- DESCRIPTION OF THE TASK -
Consider the listing below. Extract exactly the lines from the line containing "methods for visual" to the line containing "Appearance-based methods attempt", both included.

- EXERCISE DATA -
%%

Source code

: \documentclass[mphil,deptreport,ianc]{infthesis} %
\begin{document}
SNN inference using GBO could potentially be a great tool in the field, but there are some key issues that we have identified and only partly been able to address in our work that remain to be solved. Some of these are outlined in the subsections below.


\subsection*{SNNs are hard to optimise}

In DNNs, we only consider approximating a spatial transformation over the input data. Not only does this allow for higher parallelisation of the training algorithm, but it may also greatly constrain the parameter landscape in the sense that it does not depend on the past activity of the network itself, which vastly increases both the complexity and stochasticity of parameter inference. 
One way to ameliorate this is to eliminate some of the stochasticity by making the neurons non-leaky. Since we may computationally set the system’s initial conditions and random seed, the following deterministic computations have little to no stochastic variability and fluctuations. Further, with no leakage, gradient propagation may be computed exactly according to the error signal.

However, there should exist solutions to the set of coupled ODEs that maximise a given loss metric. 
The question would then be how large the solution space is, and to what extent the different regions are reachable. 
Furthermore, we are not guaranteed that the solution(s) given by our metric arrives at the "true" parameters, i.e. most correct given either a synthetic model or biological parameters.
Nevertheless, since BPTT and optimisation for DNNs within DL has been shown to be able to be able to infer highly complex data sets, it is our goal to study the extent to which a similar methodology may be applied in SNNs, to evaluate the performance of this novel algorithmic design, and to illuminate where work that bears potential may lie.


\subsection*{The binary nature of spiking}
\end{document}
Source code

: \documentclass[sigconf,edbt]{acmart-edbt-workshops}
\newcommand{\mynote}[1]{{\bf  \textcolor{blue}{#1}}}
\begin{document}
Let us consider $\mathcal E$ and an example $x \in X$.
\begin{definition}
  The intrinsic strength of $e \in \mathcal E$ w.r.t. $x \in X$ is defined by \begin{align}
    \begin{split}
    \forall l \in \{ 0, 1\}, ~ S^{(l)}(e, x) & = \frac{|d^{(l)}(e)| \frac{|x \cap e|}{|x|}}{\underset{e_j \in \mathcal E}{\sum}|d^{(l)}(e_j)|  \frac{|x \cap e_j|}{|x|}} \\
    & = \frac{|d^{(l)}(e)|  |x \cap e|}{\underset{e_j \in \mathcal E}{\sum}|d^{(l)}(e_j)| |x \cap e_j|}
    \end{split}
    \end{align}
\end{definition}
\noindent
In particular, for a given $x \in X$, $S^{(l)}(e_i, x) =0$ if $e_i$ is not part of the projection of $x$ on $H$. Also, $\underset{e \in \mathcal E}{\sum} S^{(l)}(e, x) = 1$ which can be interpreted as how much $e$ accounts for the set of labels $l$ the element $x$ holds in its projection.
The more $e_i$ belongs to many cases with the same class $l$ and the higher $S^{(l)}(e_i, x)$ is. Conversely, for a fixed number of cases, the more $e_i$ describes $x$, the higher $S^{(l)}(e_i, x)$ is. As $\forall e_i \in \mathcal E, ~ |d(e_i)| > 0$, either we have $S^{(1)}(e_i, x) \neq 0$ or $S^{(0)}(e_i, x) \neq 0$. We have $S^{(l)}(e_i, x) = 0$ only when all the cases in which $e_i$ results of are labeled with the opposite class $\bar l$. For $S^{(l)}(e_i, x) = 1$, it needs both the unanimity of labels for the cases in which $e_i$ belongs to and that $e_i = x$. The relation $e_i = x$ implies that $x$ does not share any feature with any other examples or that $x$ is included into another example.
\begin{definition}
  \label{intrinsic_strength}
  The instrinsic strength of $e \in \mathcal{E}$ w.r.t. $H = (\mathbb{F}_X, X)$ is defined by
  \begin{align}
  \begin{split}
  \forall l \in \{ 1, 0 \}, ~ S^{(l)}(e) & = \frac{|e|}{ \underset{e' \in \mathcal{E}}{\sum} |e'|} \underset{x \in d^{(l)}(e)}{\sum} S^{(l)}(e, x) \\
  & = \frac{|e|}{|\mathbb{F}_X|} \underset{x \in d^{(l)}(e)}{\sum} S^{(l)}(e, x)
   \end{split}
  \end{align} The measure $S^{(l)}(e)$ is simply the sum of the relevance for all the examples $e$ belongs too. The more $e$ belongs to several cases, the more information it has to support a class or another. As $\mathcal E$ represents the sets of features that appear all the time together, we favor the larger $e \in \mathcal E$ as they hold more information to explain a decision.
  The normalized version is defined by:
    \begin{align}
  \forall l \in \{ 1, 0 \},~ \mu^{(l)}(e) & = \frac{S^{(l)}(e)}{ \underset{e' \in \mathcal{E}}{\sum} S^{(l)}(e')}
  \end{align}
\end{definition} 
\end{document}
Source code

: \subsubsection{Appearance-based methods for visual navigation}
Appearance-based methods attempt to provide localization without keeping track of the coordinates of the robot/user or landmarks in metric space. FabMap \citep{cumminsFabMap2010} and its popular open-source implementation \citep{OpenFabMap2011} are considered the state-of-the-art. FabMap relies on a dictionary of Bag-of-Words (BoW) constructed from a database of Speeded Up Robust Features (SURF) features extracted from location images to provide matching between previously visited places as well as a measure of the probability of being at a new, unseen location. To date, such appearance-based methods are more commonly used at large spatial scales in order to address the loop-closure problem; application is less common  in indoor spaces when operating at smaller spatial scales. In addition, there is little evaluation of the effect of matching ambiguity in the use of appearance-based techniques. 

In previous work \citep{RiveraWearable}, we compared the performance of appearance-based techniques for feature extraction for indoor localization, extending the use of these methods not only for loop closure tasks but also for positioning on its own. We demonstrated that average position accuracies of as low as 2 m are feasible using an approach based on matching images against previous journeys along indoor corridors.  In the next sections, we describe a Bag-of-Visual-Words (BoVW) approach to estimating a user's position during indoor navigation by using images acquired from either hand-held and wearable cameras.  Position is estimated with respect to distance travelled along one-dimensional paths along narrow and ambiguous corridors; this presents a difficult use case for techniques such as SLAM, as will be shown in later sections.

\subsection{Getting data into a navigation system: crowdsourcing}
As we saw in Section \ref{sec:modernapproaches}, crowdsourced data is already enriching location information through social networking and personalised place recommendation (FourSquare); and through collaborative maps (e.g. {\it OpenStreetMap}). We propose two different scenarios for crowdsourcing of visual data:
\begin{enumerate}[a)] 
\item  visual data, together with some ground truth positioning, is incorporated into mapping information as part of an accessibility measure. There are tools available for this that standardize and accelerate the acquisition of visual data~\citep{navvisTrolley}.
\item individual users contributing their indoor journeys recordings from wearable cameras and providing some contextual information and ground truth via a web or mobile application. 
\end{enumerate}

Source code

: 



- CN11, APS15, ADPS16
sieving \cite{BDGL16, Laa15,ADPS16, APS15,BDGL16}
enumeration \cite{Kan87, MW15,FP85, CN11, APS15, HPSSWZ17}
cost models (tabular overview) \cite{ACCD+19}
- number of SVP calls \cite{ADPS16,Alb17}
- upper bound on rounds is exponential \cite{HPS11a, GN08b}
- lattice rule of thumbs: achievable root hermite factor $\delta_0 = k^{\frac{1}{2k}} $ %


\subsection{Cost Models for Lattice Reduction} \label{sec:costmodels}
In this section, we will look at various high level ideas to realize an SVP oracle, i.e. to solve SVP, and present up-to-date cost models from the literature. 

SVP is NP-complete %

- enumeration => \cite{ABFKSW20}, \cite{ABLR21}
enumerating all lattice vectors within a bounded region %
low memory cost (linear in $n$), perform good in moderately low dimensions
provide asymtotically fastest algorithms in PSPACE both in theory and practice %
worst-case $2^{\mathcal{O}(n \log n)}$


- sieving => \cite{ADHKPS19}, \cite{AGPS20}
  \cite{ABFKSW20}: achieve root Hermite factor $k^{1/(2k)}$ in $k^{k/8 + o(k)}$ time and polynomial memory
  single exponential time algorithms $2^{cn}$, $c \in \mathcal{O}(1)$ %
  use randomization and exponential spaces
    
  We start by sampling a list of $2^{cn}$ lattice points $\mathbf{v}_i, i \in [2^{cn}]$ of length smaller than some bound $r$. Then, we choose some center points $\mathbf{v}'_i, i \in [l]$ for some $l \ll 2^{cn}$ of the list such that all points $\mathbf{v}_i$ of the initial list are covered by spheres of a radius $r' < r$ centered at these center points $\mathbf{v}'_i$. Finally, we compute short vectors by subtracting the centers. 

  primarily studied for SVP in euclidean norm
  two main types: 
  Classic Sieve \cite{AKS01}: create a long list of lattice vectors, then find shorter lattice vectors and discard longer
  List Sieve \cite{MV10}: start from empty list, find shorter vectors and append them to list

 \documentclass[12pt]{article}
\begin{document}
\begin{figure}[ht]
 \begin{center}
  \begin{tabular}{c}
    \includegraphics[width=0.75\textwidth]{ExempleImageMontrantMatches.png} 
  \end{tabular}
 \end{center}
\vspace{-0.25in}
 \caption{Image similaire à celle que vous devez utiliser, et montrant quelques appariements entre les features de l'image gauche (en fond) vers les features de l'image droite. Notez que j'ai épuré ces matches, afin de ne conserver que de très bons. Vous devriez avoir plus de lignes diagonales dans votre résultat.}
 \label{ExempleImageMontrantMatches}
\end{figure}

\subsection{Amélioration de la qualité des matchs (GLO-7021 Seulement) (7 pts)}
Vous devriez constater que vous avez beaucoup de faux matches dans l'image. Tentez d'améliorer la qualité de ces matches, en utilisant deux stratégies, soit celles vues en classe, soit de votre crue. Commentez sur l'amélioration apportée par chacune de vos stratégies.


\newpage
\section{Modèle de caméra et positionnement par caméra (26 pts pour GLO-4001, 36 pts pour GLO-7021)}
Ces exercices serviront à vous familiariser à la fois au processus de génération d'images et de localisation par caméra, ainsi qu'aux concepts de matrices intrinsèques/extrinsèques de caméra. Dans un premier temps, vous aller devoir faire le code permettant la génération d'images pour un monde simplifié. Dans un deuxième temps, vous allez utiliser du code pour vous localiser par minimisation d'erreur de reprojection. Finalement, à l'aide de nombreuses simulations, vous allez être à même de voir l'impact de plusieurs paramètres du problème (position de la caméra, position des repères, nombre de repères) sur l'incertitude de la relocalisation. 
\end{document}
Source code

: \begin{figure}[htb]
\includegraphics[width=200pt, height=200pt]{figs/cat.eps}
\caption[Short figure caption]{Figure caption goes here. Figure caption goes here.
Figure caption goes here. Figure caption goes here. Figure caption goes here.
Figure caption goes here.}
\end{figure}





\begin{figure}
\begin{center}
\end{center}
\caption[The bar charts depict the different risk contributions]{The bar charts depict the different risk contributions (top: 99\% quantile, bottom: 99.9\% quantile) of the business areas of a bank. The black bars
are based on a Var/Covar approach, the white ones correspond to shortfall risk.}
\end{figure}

%%

- RESPONSE AREA -
: \subsubsection{Appearance-based methods for visual navigation}
Appearance-based methods attempt to provide localization without keeping track of the coordinates of the robot/user or landmarks in metric space. FabMap \citep{cumminsFabMap2010} and its popular open-source implementation \citep{OpenFabMap2011} are considered the state-of-the-art. FabMap relies on a dictionary of Bag-of-Words (BoW) constructed from a database of Speeded Up Robust Features (SURF) features extracted from location images to provide matching between previously visited places as well as a measure of the probability of being at a new, unseen location. To date, such appearance-based methods are more commonly used at large spatial scales in order to address the loop-closure problem; application is less common  in indoor spaces when operating at smaller spatial scales. In addition, there is little evaluation of the effect of matching ambiguity in the use of appearance-based techniques. 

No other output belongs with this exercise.